What is needed is a word-for-word copy of the listing below, without pictures.

- - - - - - -

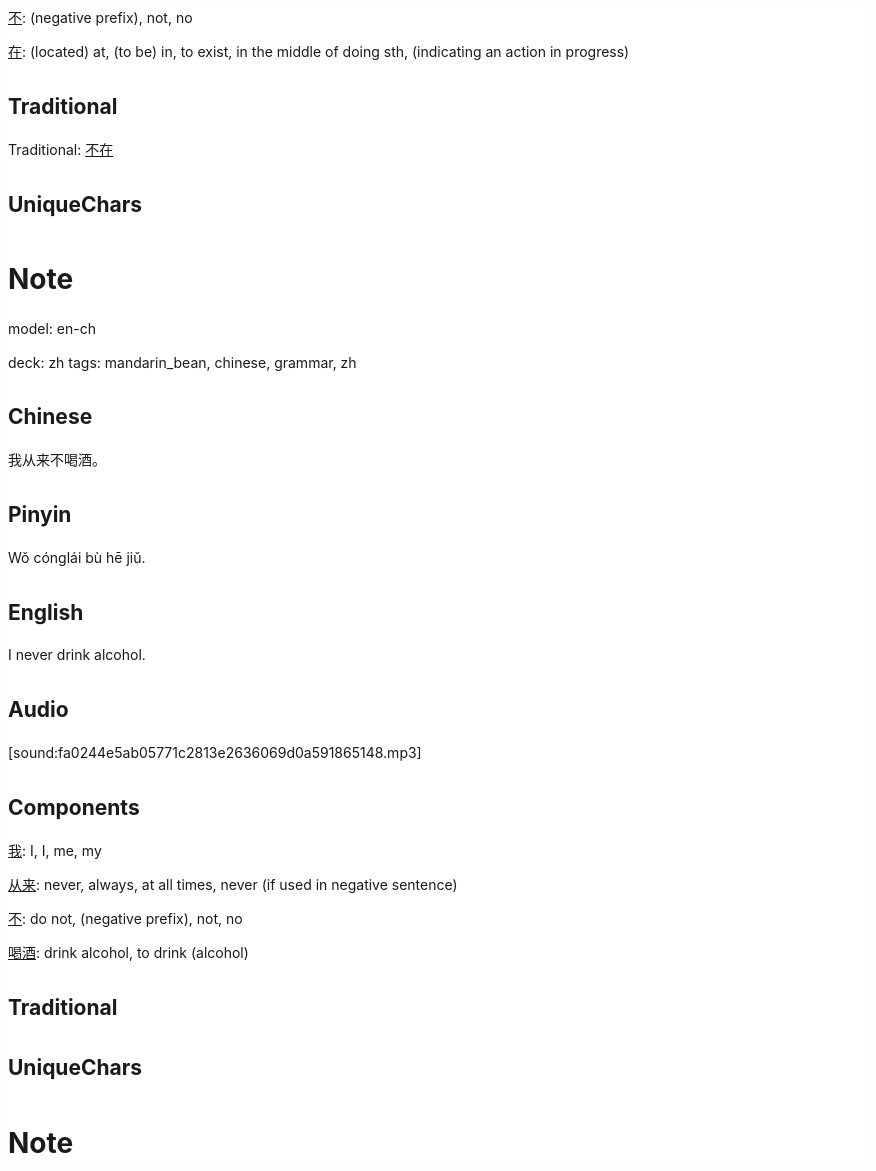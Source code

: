 
<a href="https://hanzicraft.com/character/不">不</a>: (negative prefix), not, no

<a href="https://hanzicraft.com/character/在">在</a>: (located) at, (to be) in, to exist, in the middle of doing sth, (indicating an action in progress)

## Traditional
Traditional: <a href="https://hanzicraft.com/character/不在">不在</a>

## UniqueChars





# Note

model: en-ch

deck: zh
tags: mandarin_bean, chinese, grammar, zh

## Chinese
<span class="pinyin">我从来不喝酒。</span>
## Pinyin
<span class="pinyin">Wǒ cónglái bù hē jiǔ.</span>
## English
<span class="english">I never drink alcohol.</span>
## Audio
<span class="audio">[sound:fa0244e5ab05771c2813e2636069d0a591865148.mp3]</span>
## Components

<a href="https://hanzicraft.com/character/我">我</a>: I, I, me, my

<a href="https://hanzicraft.com/character/从来">从来</a>: never, always, at all times, never (if used in negative sentence)

<a href="https://hanzicraft.com/character/不">不</a>: do not, (negative prefix), not, no

<a href="https://hanzicraft.com/character/喝酒">喝酒</a>: drink alcohol, to drink (alcohol)

## Traditional
## UniqueChars

# Note
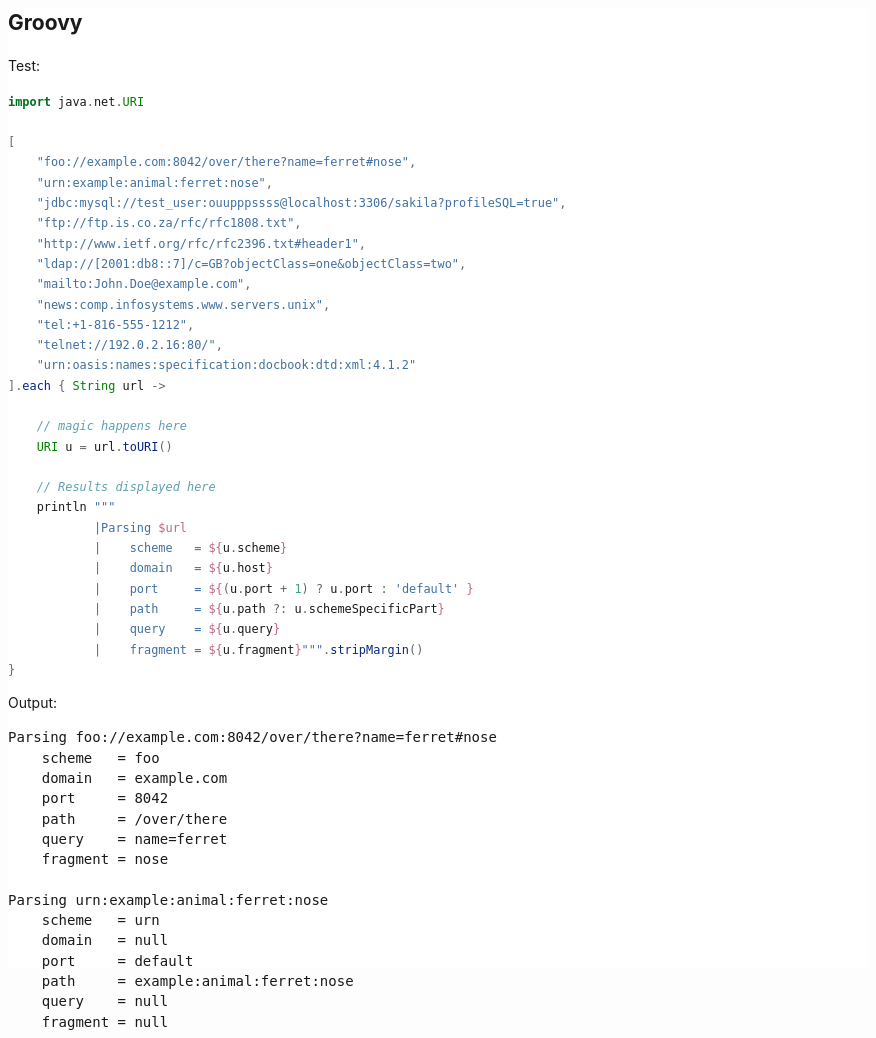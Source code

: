 

## Groovy

Test:

```groovy
import java.net.URI

[
    "foo://example.com:8042/over/there?name=ferret#nose",
    "urn:example:animal:ferret:nose",
    "jdbc:mysql://test_user:ouupppssss@localhost:3306/sakila?profileSQL=true",
    "ftp://ftp.is.co.za/rfc/rfc1808.txt",
    "http://www.ietf.org/rfc/rfc2396.txt#header1",
    "ldap://[2001:db8::7]/c=GB?objectClass=one&objectClass=two",
    "mailto:John.Doe@example.com",
    "news:comp.infosystems.www.servers.unix",
    "tel:+1-816-555-1212",
    "telnet://192.0.2.16:80/",
    "urn:oasis:names:specification:docbook:dtd:xml:4.1.2"
].each { String url ->

    // magic happens here
    URI u = url.toURI()

    // Results displayed here
    println """
            |Parsing $url
            |    scheme   = ${u.scheme}
            |    domain   = ${u.host}
            |    port     = ${(u.port + 1) ? u.port : 'default' }
            |    path     = ${u.path ?: u.schemeSpecificPart}
            |    query    = ${u.query}
            |    fragment = ${u.fragment}""".stripMargin()
}
```


Output:
<pre style="height:30ex;overflow:scroll;">
Parsing foo://example.com:8042/over/there?name=ferret#nose
    scheme   = foo
    domain   = example.com
    port     = 8042
    path     = /over/there
    query    = name=ferret
    fragment = nose

Parsing urn:example:animal:ferret:nose
    scheme   = urn
    domain   = null
    port     = default
    path     = example:animal:ferret:nose
    query    = null
    fragment = null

- - - - - - -

## WRITTEN ANSWER
Source code

: 
<a href="https://hanzicraft.com/character/不">不</a>: (negative prefix), not, no

<a href="https://hanzicraft.com/character/在">在</a>: (located) at, (to be) in, to exist, in the middle of doing sth, (indicating an action in progress)

## Traditional
Traditional: <a href="https://hanzicraft.com/character/不在">不在</a>

## UniqueChars





# Note

model: en-ch

deck: zh
tags: mandarin_bean, chinese, grammar, zh

## Chinese
<span class="pinyin">我从来不喝酒。</span>
## Pinyin
<span class="pinyin">Wǒ cónglái bù hē jiǔ.</span>
## English
<span class="english">I never drink alcohol.</span>
## Audio
<span class="audio">[sound:fa0244e5ab05771c2813e2636069d0a591865148.mp3]</span>
## Components

<a href="https://hanzicraft.com/character/我">我</a>: I, I, me, my

<a href="https://hanzicraft.com/character/从来">从来</a>: never, always, at all times, never (if used in negative sentence)

<a href="https://hanzicraft.com/character/不">不</a>: do not, (negative prefix), not, no

<a href="https://hanzicraft.com/character/喝酒">喝酒</a>: drink alcohol, to drink (alcohol)

## Traditional
## UniqueChars

# Note
Source code

: 

## Groovy

Test:

```groovy
import java.net.URI

[
    "foo://example.com:8042/over/there?name=ferret#nose",
    "urn:example:animal:ferret:nose",
    "jdbc:mysql://test_user:ouupppssss@localhost:3306/sakila?profileSQL=true",
    "ftp://ftp.is.co.za/rfc/rfc1808.txt",
    "http://www.ietf.org/rfc/rfc2396.txt#header1",
    "ldap://[2001:db8::7]/c=GB?objectClass=one&objectClass=two",
    "mailto:John.Doe@example.com",
    "news:comp.infosystems.www.servers.unix",
    "tel:+1-816-555-1212",
    "telnet://192.0.2.16:80/",
    "urn:oasis:names:specification:docbook:dtd:xml:4.1.2"
].each { String url ->

    // magic happens here
    URI u = url.toURI()

    // Results displayed here
    println """
            |Parsing $url
            |    scheme   = ${u.scheme}
            |    domain   = ${u.host}
            |    port     = ${(u.port + 1) ? u.port : 'default' }
            |    path     = ${u.path ?: u.schemeSpecificPart}
            |    query    = ${u.query}
            |    fragment = ${u.fragment}""".stripMargin()
}
```


Output:
<pre style="height:30ex;overflow:scroll;">
Parsing foo://example.com:8042/over/there?name=ferret#nose
    scheme   = foo
    domain   = example.com
    port     = 8042
    path     = /over/there
    query    = name=ferret
    fragment = nose

Parsing urn:example:animal:ferret:nose
    scheme   = urn
    domain   = null
    port     = default
    path     = example:animal:ferret:nose
    query    = null
    fragment = null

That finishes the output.